**Exercise prompt**
Please transcribe the entries below exactly and leave out every picture.

Given information Block Start

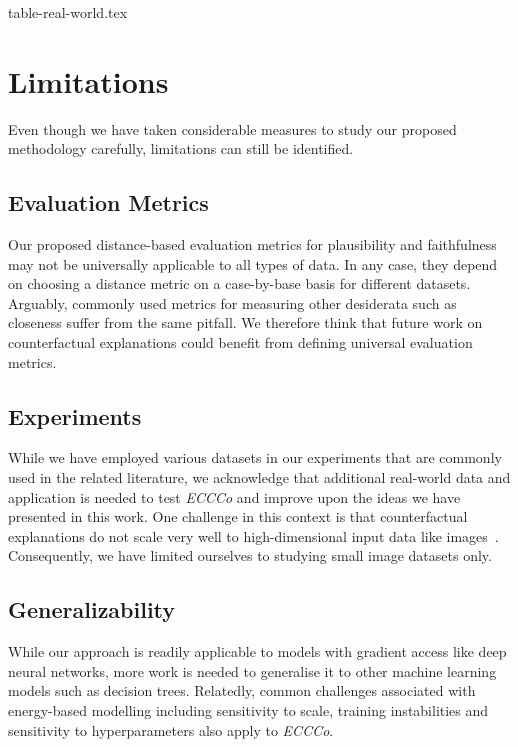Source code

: {table-real-world.tex}

\section{Limitations}

Even though we have taken considerable measures to study our proposed methodology carefully, limitations can still be identified. 

\subsection{Evaluation Metrics}

Our proposed distance-based evaluation metrics for plausibility and faithfulness may not be universally applicable to all types of data. In any case, they depend on choosing a distance metric on a case-by-base basis for different datasets. Arguably, commonly used metrics for measuring other desiderata such as closeness suffer from the same pitfall. We therefore think that future work on counterfactual explanations could benefit from defining universal evaluation metrics. 

\subsection{Experiments}

While we have employed various datasets in our experiments that are commonly used in the related literature, we acknowledge that additional real-world data and application is needed to test \textit{ECCCo} and improve upon the ideas we have presented in this work. One challenge in this context is that counterfactual explanations do not scale very well to high-dimensional input data like images~\citep{samoilescu2021model,chen2021seven}. Consequently, we have limited ourselves to studying small image datasets only. 

\subsection{Generalizability}

While our approach is readily applicable to models with gradient access like deep neural networks, more work is needed to generalise it to other machine learning models such as decision trees. Relatedly, common challenges associated with energy-based modelling including sensitivity to scale, training instabilities and sensitivity to hyperparameters also apply to \textit{ECCCo}.

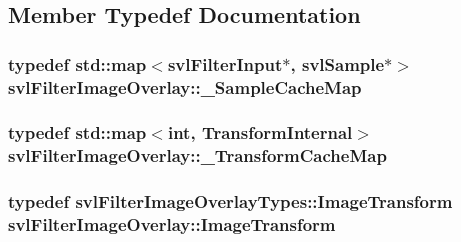 \subsection{Member Typedef Documentation}
\hypertarget{classsvl_filter_image_overlay_a0cb98a1b14141d0a0940656ebec8d3ea}{
\subsubsection[{\-\_\-\-Sample\-Cache\-Map}]{\setlength{\rightskip}{0pt plus 5cm}typedef std\-::map$<${\bf svl\-Filter\-Input}$\ast$, {\bf svl\-Sample}$\ast$$>$ {\bf svl\-Filter\-Image\-Overlay\-::\-\_\-\-Sample\-Cache\-Map}\hspace{0.3cm}{\ttfamily [protected]}}}\label{classsvl_filter_image_overlay_a0cb98a1b14141d0a0940656ebec8d3ea}
\hypertarget{classsvl_filter_image_overlay_ae7f68bdaad7a6718f5d38e99099fd1a4}{
\subsubsection[{\-\_\-\-Transform\-Cache\-Map}]{\setlength{\rightskip}{0pt plus 5cm}typedef std\-::map$<$int, {\bf Transform\-Internal}$>$ {\bf svl\-Filter\-Image\-Overlay\-::\-\_\-\-Transform\-Cache\-Map}\hspace{0.3cm}{\ttfamily [protected]}}}\label{classsvl_filter_image_overlay_ae7f68bdaad7a6718f5d38e99099fd1a4}
\hypertarget{classsvl_filter_image_overlay_a68354a171b2498de3aa1c5ba0ff2f002}{
\subsubsection[{Image\-Transform}]{\setlength{\rightskip}{0pt plus 5cm}typedef {\bf svl\-Filter\-Image\-Overlay\-Types\-::\-Image\-Transform} {\bf svl\-Filter\-Image\-Overlay\-::\-Image\-Transform}}}\label{classsvl_filter_image_overlay_a68354a171b2498de3aa1c5ba0ff2f002}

Given information Block End

**Output of the exercise**
Source code

: {table-real-world.tex}

\section{Limitations}

Even though we have taken considerable measures to study our proposed methodology carefully, limitations can still be identified. 

\subsection{Evaluation Metrics}

Our proposed distance-based evaluation metrics for plausibility and faithfulness may not be universally applicable to all types of data. In any case, they depend on choosing a distance metric on a case-by-base basis for different datasets. Arguably, commonly used metrics for measuring other desiderata such as closeness suffer from the same pitfall. We therefore think that future work on counterfactual explanations could benefit from defining universal evaluation metrics. 

\subsection{Experiments}

While we have employed various datasets in our experiments that are commonly used in the related literature, we acknowledge that additional real-world data and application is needed to test \textit{ECCCo} and improve upon the ideas we have presented in this work. One challenge in this context is that counterfactual explanations do not scale very well to high-dimensional input data like images~\citep{samoilescu2021model,chen2021seven}. Consequently, we have limited ourselves to studying small image datasets only. 

\subsection{Generalizability}

While our approach is readily applicable to models with gradient access like deep neural networks, more work is needed to generalise it to other machine learning models such as decision trees. Relatedly, common challenges associated with energy-based modelling including sensitivity to scale, training instabilities and sensitivity to hyperparameters also apply to \textit{ECCCo}.

 \subsection{Member Typedef Documentation}
\hypertarget{classsvl_filter_image_overlay_a0cb98a1b14141d0a0940656ebec8d3ea}{
\subsubsection[{\-\_\-\-Sample\-Cache\-Map}]{\setlength{\rightskip}{0pt plus 5cm}typedef std\-::map$<${\bf svl\-Filter\-Input}$\ast$, {\bf svl\-Sample}$\ast$$>$ {\bf svl\-Filter\-Image\-Overlay\-::\-\_\-\-Sample\-Cache\-Map}\hspace{0.3cm}{\ttfamily [protected]}}}\label{classsvl_filter_image_overlay_a0cb98a1b14141d0a0940656ebec8d3ea}
\hypertarget{classsvl_filter_image_overlay_ae7f68bdaad7a6718f5d38e99099fd1a4}{
\subsubsection[{\-\_\-\-Transform\-Cache\-Map}]{\setlength{\rightskip}{0pt plus 5cm}typedef std\-::map$<$int, {\bf Transform\-Internal}$>$ {\bf svl\-Filter\-Image\-Overlay\-::\-\_\-\-Transform\-Cache\-Map}\hspace{0.3cm}{\ttfamily [protected]}}}\label{classsvl_filter_image_overlay_ae7f68bdaad7a6718f5d38e99099fd1a4}
\hypertarget{classsvl_filter_image_overlay_a68354a171b2498de3aa1c5ba0ff2f002}{
\subsubsection[{Image\-Transform}]{\setlength{\rightskip}{0pt plus 5cm}typedef {\bf svl\-Filter\-Image\-Overlay\-Types\-::\-Image\-Transform} {\bf svl\-Filter\-Image\-Overlay\-::\-Image\-Transform}}}\label{classsvl_filter_image_overlay_a68354a171b2498de3aa1c5ba0ff2f002}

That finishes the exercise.